简体   繁体   中英

JavaScript prototypal inheritance confusion - what am I missing here?

I am struggling with a subject I previously thought I understood - prototypal inheritance in JavaScript.

I have a jsfiddle which outlines my problem here

I have a base object and an inheriting implementation. I want the implementation to make changes to the base's properties, and for the base to access these updated properties.

Can anyone please point out where I'm going wrong?

The value of this when you call new cheeseBase() is the object you're using as the prototype from inside "cheddar()", and not the instance of "cheddar". Thus, the "saySomething()" function always says "all cheese" because it refers to the "captured" this from the constructor call.

If you change "saySomething()" to reference "this.favoriteCheese" in the "alert()" call, it says "cheddar" in the popup.

If you really want the subclass to be modifying the base object, alternatively, you could rearrange:

function cheesebase() {

    var that = this;

    this.favouriteCheese = "all cheese";

    this.setBaseCheese = function(chz) {
      that.favouriteCheese = chz;
    };

    this.saySomething = function() {
        alert("My favourite cheese is " + that.favouriteCheese);
    };
}

function cheddar() {

    var returnObject = Object.create(new cheesebase());

    returnObject.setBaseCheese("cheddar");

    returnObject.saySomethingElse = function() {
        alert("I like cheese");
    };

    return returnObject;
}

Maybe what you want to achieve is this: http://jsfiddle.net/yrU6y/1/

Anyway, in your original example you are not using the prototype of the base object. This would mean that everytime you created a new cheesebase you would redefine its functions, ie each cheesebase object would have its own functions instead of sharing the prototype (and using less memory).

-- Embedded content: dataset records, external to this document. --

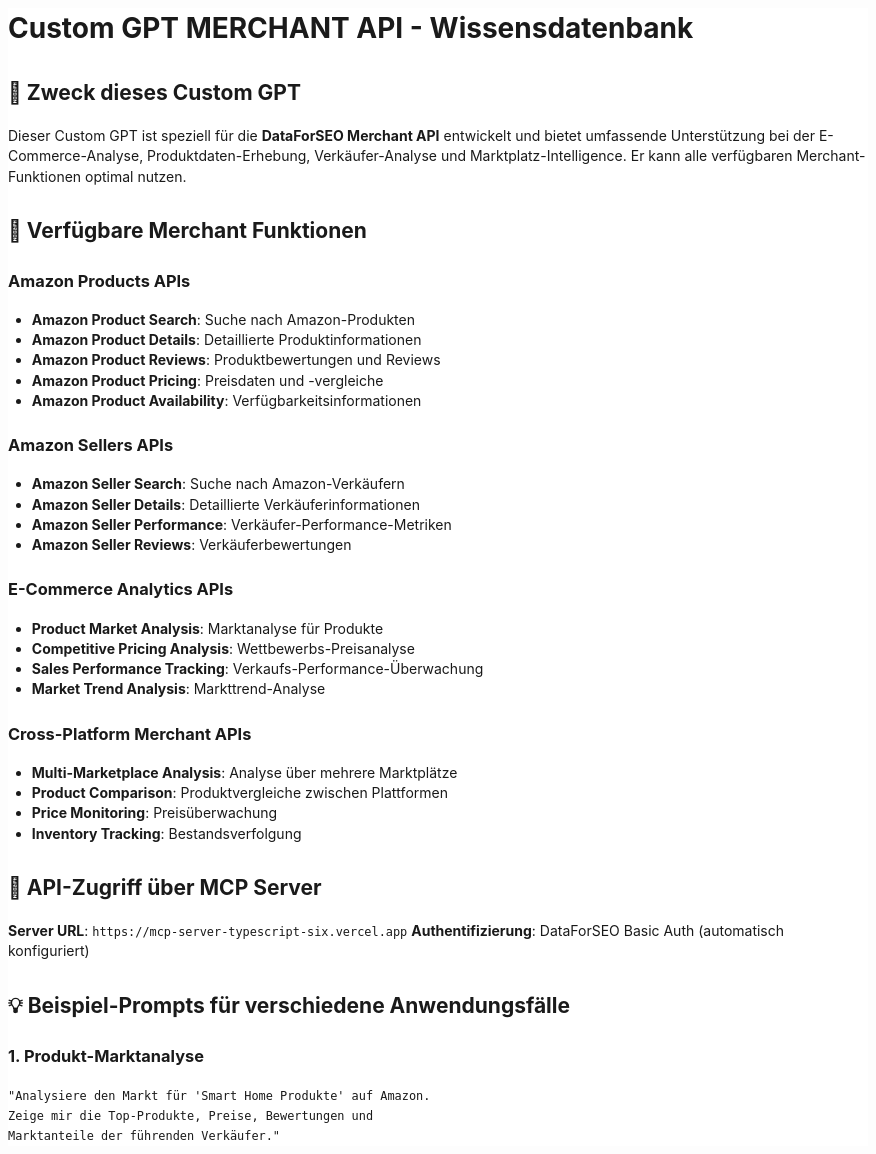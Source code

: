 # Custom GPT MERCHANT API - Wissensdatenbank

## 🎯 **Zweck dieses Custom GPT**
Dieser Custom GPT ist speziell für die **DataForSEO Merchant API** entwickelt und bietet umfassende Unterstützung bei der E-Commerce-Analyse, Produktdaten-Erhebung, Verkäufer-Analyse und Marktplatz-Intelligence. Er kann alle verfügbaren Merchant-Funktionen optimal nutzen.

## 🛒 **Verfügbare Merchant Funktionen**

### **Amazon Products APIs**
- **Amazon Product Search**: Suche nach Amazon-Produkten
- **Amazon Product Details**: Detaillierte Produktinformationen
- **Amazon Product Reviews**: Produktbewertungen und Reviews
- **Amazon Product Pricing**: Preisdaten und -vergleiche
- **Amazon Product Availability**: Verfügbarkeitsinformationen

### **Amazon Sellers APIs**
- **Amazon Seller Search**: Suche nach Amazon-Verkäufern
- **Amazon Seller Details**: Detaillierte Verkäuferinformationen
- **Amazon Seller Performance**: Verkäufer-Performance-Metriken
- **Amazon Seller Reviews**: Verkäuferbewertungen

### **E-Commerce Analytics APIs**
- **Product Market Analysis**: Marktanalyse für Produkte
- **Competitive Pricing Analysis**: Wettbewerbs-Preisanalyse
- **Sales Performance Tracking**: Verkaufs-Performance-Überwachung
- **Market Trend Analysis**: Markttrend-Analyse

### **Cross-Platform Merchant APIs**
- **Multi-Marketplace Analysis**: Analyse über mehrere Marktplätze
- **Product Comparison**: Produktvergleiche zwischen Plattformen
- **Price Monitoring**: Preisüberwachung
- **Inventory Tracking**: Bestandsverfolgung

## 🔧 **API-Zugriff über MCP Server**
**Server URL**: `https://mcp-server-typescript-six.vercel.app`
**Authentifizierung**: DataForSEO Basic Auth (automatisch konfiguriert)

## 💡 **Beispiel-Prompts für verschiedene Anwendungsfälle**

### **1. Produkt-Marktanalyse**
```
"Analysiere den Markt für 'Smart Home Produkte' auf Amazon. 
Zeige mir die Top-Produkte, Preise, Bewertungen und 
Marktanteile der führenden Verkäufer."
```
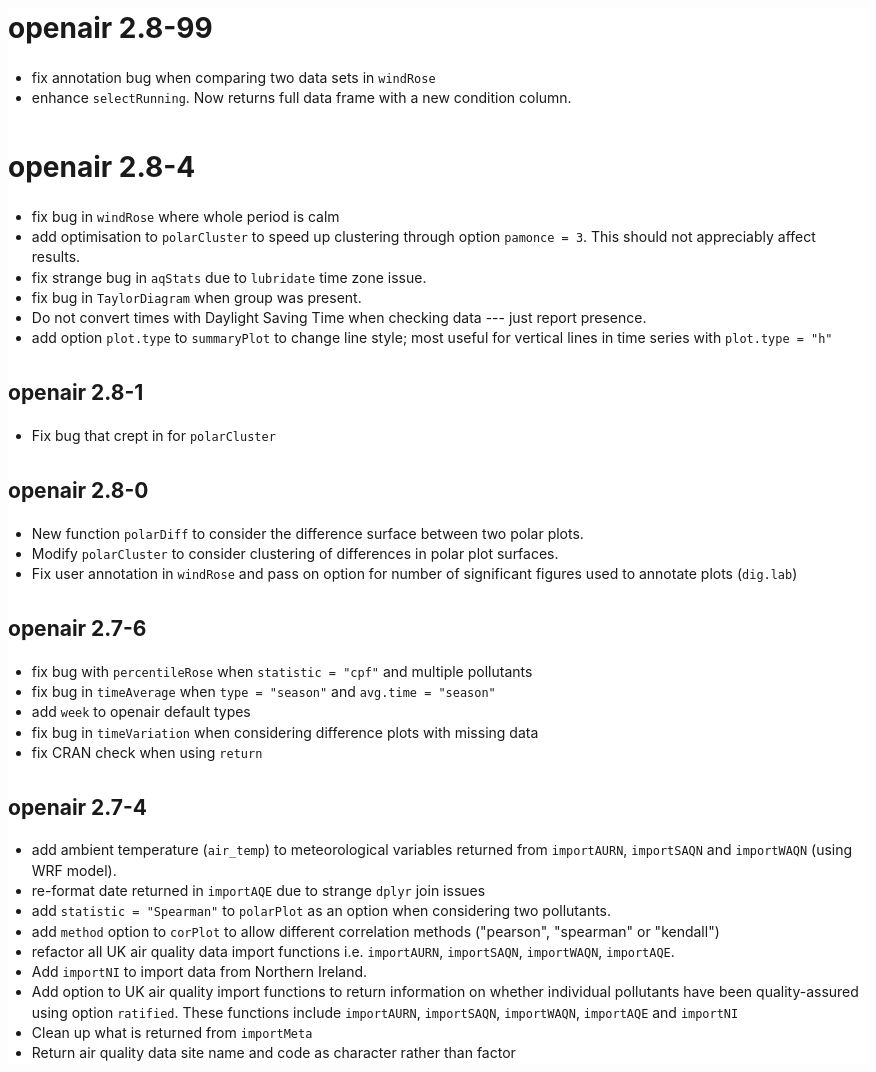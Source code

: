 # openair 2.8-99

- fix annotation bug when comparing two data sets in `windRose`
- enhance `selectRunning`. Now returns full data frame with a new condition column.

# openair 2.8-4

- fix bug in `windRose` where whole period is calm
- add optimisation to `polarCluster` to speed up clustering through option `pamonce = 3`. This should not appreciably affect results.
- fix strange bug in `aqStats` due to `lubridate` time zone issue.
- fix bug in `TaylorDiagram` when group was present.
- Do not convert times with Daylight Saving Time when checking data --- just report presence.
- add option `plot.type` to `summaryPlot` to change line style; most useful for vertical lines in time series with `plot.type = "h"`

## openair 2.8-1

- Fix bug that crept in for `polarCluster`

## openair 2.8-0

- New function `polarDiff` to consider the difference surface between two polar plots.
- Modify `polarCluster` to consider clustering of differences in polar plot surfaces.
- Fix user annotation in `windRose` and pass on option for number of significant figures used to annotate plots (`dig.lab`)

## openair 2.7-6

- fix bug with `percentileRose` when `statistic = "cpf"` and multiple pollutants
- fix bug in `timeAverage` when `type = "season"` and `avg.time = "season"`
- add `week` to openair default types
- fix bug in `timeVariation` when considering difference plots with missing data
- fix CRAN check when using `return`

## openair 2.7-4

- add ambient temperature (`air_temp`) to meteorological variables returned from `importAURN`, `importSAQN` and `importWAQN` (using WRF model).
- re-format date returned in `importAQE` due to strange `dplyr` join issues
- add `statistic = "Spearman"` to `polarPlot` as an option when considering two pollutants.
- add `method` option to `corPlot` to allow different correlation methods ("pearson", "spearman" or "kendall")
- refactor all UK air quality data import functions i.e. `importAURN`, `importSAQN`, `importWAQN`, `importAQE`.
- Add `importNI` to import data from Northern Ireland.
- Add option to UK air quality import functions to return information on whether individual pollutants have been quality-assured using option `ratified`. These functions include `importAURN`, `importSAQN`, `importWAQN`, `importAQE` and `importNI`
- Clean up what is returned from `importMeta`
- Return air quality data site name and code as character rather than factor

My best guess, that following code causes the problem.

var that = this; 

My raw intuition (without reference to JS specification), it that prototype based inheritance is based on single instance of prototype object, without copying of this object. So, this pointer inside cheeseBase points to prototype object, that should never change.

Descendants method and property binding, iterates over [this, this.prototype, this.prototype.prototype, ...] sequence while seeking method or property, where each prototype a meant to be immutable singleton object.

Given this, cheeseBase constructor have this pointing to actual prototype, stores this pointer inside that and creates closure around that , which is prototype object.

And, during execution of cheeseBase binding of this changes to actual object instance.

I guess something like this, can be found under this binding in JS spec.